Im Jahr 2014 setzte ihm der 1963 in Gera geborene Schriftsteller Lutz Seiler in seinem mit dem Deutschen Buchpreis ausgezeichneten Roman „Kruso“ein Denkmal: Aljoscha Rompe, der in den 1980er-Jahren die DDR-Punkband Feeling B gründete und zuvor in der heute wohl bekanntesten Lokalität der Ostseeinsel Hiddensee, der Gaststätte „Zum Klausner“, als Kellner gearbeitet hatte. Wer sich dem System der DDR entziehen wollte, nahm gern Zuflucht auf Hiddensee, zu einem entfernten Zipfel der Republik, wo der sozialistische Alltag durchlässiger war, und von wo man die Freiheit, die dänische Insel Møn, zumindest sehen konnte.
In Seilers neuem, sofort nach seinem Erscheinen mit dem Preis der Leipziger Buchmesse prämierten Roman „Stern 111“kehrt dieser Rompe alias Kruso wieder, als „Comandante“im Berliner Osten, kurz nach dem Fall der Mauer. Alles hat sich, nicht nur in Berlin, binnen weniger Wochen komplett verändert; vielerorts waltet ein Ausnahmezustand, dessen Konsequenzen niemand zu erahnen vermag.
Ins Zentrum dieses Getümmels platziert Lutz Seiler seinen ihm in vielem sehr ähnlichen Protagonisten Carl Bischoff.

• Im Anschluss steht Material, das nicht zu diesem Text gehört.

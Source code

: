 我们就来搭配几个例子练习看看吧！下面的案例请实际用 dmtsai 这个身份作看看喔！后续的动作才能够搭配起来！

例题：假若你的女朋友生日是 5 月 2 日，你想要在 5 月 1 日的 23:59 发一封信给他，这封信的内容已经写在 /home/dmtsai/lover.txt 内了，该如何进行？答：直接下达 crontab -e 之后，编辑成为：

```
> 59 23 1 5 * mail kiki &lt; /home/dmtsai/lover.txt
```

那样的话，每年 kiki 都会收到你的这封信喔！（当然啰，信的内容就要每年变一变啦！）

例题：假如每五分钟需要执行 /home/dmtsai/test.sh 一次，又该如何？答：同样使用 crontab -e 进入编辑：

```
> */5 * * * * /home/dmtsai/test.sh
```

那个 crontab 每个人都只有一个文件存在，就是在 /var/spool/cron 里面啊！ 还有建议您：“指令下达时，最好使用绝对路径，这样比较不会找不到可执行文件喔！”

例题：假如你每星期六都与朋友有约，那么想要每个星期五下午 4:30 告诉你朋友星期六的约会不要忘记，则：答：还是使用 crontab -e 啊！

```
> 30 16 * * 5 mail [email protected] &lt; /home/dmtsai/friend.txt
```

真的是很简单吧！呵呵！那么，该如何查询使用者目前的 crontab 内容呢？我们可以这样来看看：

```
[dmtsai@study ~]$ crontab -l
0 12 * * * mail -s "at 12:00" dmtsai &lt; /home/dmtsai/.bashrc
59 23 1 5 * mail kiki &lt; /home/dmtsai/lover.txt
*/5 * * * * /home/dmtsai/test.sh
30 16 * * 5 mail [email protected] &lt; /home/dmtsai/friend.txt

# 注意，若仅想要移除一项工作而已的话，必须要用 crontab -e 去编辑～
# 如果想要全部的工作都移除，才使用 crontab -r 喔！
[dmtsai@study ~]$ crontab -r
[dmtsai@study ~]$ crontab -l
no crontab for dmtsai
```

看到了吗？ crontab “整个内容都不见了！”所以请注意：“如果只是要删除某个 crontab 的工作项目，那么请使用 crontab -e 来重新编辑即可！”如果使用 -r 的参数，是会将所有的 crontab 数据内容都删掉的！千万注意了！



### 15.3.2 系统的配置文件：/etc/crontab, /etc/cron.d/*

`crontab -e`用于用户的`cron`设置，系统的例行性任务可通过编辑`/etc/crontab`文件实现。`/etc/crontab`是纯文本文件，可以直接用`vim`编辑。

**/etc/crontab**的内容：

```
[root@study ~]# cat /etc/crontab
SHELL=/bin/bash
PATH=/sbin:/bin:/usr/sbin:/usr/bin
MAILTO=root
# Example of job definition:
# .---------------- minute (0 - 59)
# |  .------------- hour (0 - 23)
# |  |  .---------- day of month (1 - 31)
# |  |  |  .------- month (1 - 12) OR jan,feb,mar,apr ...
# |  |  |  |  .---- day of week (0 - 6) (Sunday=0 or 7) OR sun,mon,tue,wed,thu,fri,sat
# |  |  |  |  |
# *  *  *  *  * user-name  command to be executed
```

Der ist Ende zwanzig, stammt aus dem thüringischen Gera und sieht sich zum Dichter berufen. Mehr freilich als die Wende erschüttert ihn, wie seine Eltern Inge und Walter auf den Umsturz reagieren. Kurzerhand bestellen sie ihn nach Gera, teilen ihm mit, dass sie umgehend ihr Glück in Westdeutschland suchen wollen, und bitten ihren einzigen Sohn, sich um das Häuschen und ihren wichtigsten Besitz, ein weißes Exemplar des sowjetischen Edelautomobils Shiguli, zu kümmern.

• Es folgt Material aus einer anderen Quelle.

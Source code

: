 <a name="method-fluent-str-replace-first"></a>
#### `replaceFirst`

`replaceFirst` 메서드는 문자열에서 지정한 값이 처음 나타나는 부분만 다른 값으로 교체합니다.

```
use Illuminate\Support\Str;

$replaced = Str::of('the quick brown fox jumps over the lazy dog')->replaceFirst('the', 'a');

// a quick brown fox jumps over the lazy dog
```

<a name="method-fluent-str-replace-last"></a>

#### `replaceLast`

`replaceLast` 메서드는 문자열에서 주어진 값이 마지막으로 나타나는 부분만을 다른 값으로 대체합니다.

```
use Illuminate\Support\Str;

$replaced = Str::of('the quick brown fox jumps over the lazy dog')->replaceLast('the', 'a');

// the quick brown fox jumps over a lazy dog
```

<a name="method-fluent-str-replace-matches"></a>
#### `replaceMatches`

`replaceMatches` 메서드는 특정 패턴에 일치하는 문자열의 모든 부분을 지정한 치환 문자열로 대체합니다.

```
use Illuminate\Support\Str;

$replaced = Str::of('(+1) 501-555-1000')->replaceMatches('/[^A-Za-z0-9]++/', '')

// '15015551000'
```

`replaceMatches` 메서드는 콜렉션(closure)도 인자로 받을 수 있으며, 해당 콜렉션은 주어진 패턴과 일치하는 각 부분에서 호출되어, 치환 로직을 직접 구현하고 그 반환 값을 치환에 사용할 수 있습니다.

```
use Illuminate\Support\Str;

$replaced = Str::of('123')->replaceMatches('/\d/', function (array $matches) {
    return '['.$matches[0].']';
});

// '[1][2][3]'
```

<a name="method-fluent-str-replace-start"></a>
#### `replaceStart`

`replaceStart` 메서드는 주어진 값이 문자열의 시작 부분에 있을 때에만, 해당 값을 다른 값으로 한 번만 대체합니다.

Dank dieser Ausgangskonstellation gelingt es Lutz Seiler, zwei ganz unterschiedliche Wendeerzählungen miteinander zu verbinden, die jede für sich reichlich Stoff bietet. Carls Eltern scheinen ihren Aufbruch generalstabsmäßig vorbereitet zu haben: Sie trennen sich, um ihre Chancen zu erhöhen, erst einmal, als sie im Westen ankommen, und durchleben dann eine erstaunliche Odyssee, von der sie ihren Sohn in Briefen unterrichten.

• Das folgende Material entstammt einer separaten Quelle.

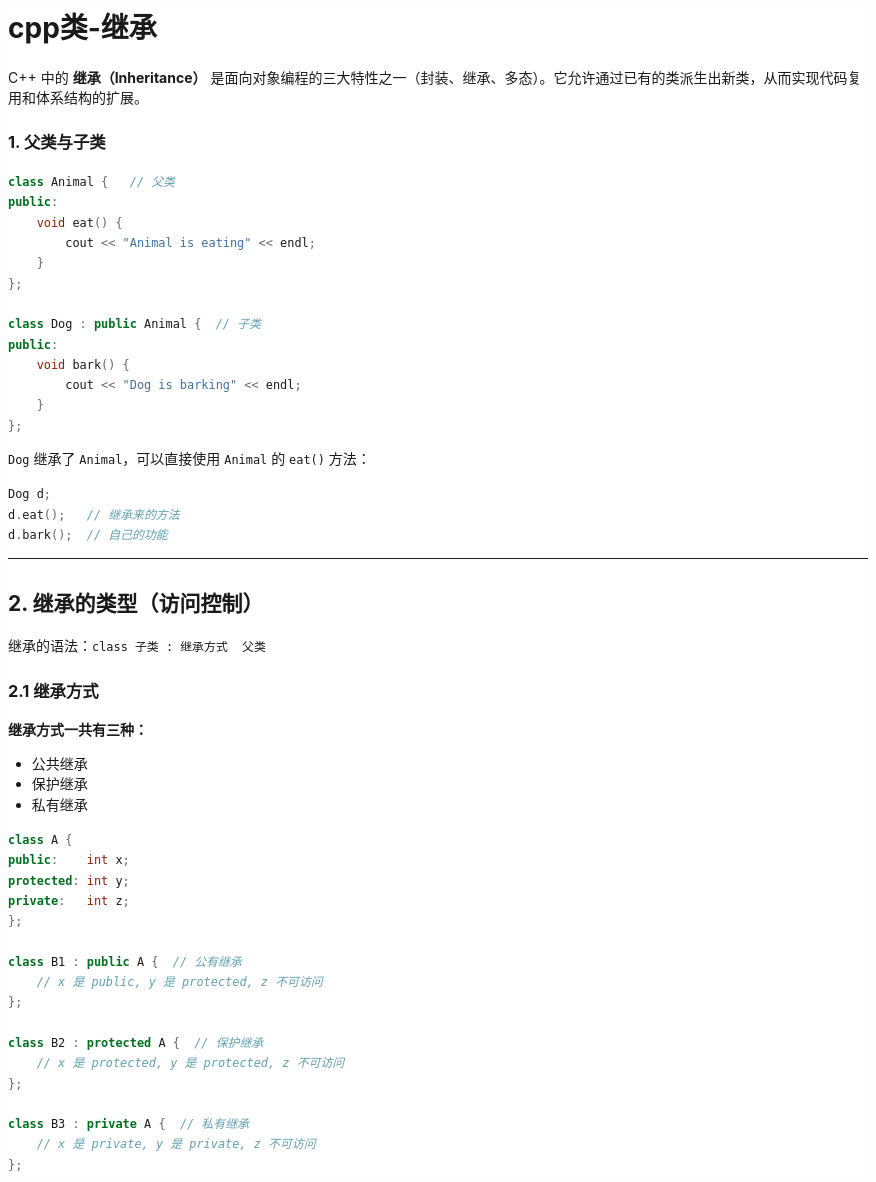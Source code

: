 
# cpp类-继承


C++ 中的 **继承（Inheritance）** 是面向对象编程的三大特性之一（封装、继承、多态）。它允许通过已有的类派生出新类，从而实现代码复用和体系结构的扩展。



### 1. 父类与子类

```cpp
class Animal {   // 父类
public:
    void eat() {
        cout << "Animal is eating" << endl;
    }
};

class Dog : public Animal {  // 子类
public:
    void bark() {
        cout << "Dog is barking" << endl;
    }
};
```

`Dog` 继承了 `Animal`，可以直接使用 `Animal` 的 `eat()` 方法：

```cpp
Dog d;
d.eat();   // 继承来的方法
d.bark();  // 自己的功能
```

---

## 2. 继承的类型（访问控制）

继承的语法：`class 子类 : 继承方式  父类`

### 2.1 继承方式



**继承方式一共有三种：**

* 公共继承
* 保护继承
* 私有继承


```cpp
class A {
public:    int x;
protected: int y;
private:   int z;
};

class B1 : public A {  // 公有继承
    // x 是 public, y 是 protected, z 不可访问
};

class B2 : protected A {  // 保护继承
    // x 是 protected, y 是 protected, z 不可访问
};

class B3 : private A {  // 私有继承
    // x 是 private, y 是 private, z 不可访问
};
```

Carls Vater findet bald Arbeit als „Trainer“bei einer Computerfirma, da er – was seine westlichen Kollegen kaum glauben wollen – über profunde Kenntnisse mehrerer Computersprachen verfügt. Carls Mutter, die sich in der DDR-Mangelwirtschaft darauf spezialisierte, „Weihnachtsrezepte ohne Mandeln und Rosinen“zu kreieren, tut sich schwerer, Arbeit zu finden, hat dann jedoch als Zugehfrau mit einem Arsenal eigenwilliger Arbeitgeberinnen zu tun. Der Bachmann-Preisträger von 2007, Lutz Seiler, ist ein Meister darin, skurrile Episoden aus diesem Flüchtlingsleben aneinanderzureihen und damit sowohl Carls wild entschlossene Eltern als auch den saturierten Lebensstil des Westens zu charakterisieren.
Das „lähmende Gefühl, unterlegen zu sein“, verlieren die Bischoffs bei allen beruflichen Erfolgen nie. Auf ganz andere Weise fremd fühlt sich ihr Sohn, als er klammheimlich seinen Posten in Gera verlässt und sich ins faszinierende Ostberlin aufmacht, wo er keine Menschenseele kennt. Carl, der bestaunte „Shigulimann“, kommt nach Berlin-Mitte, verdient sich mit Taxischwarzfahrten etwas dazu und schließt sich einem „klugen Rudel“an, das das Vakuum des Jahres 1990 ausnutzen will.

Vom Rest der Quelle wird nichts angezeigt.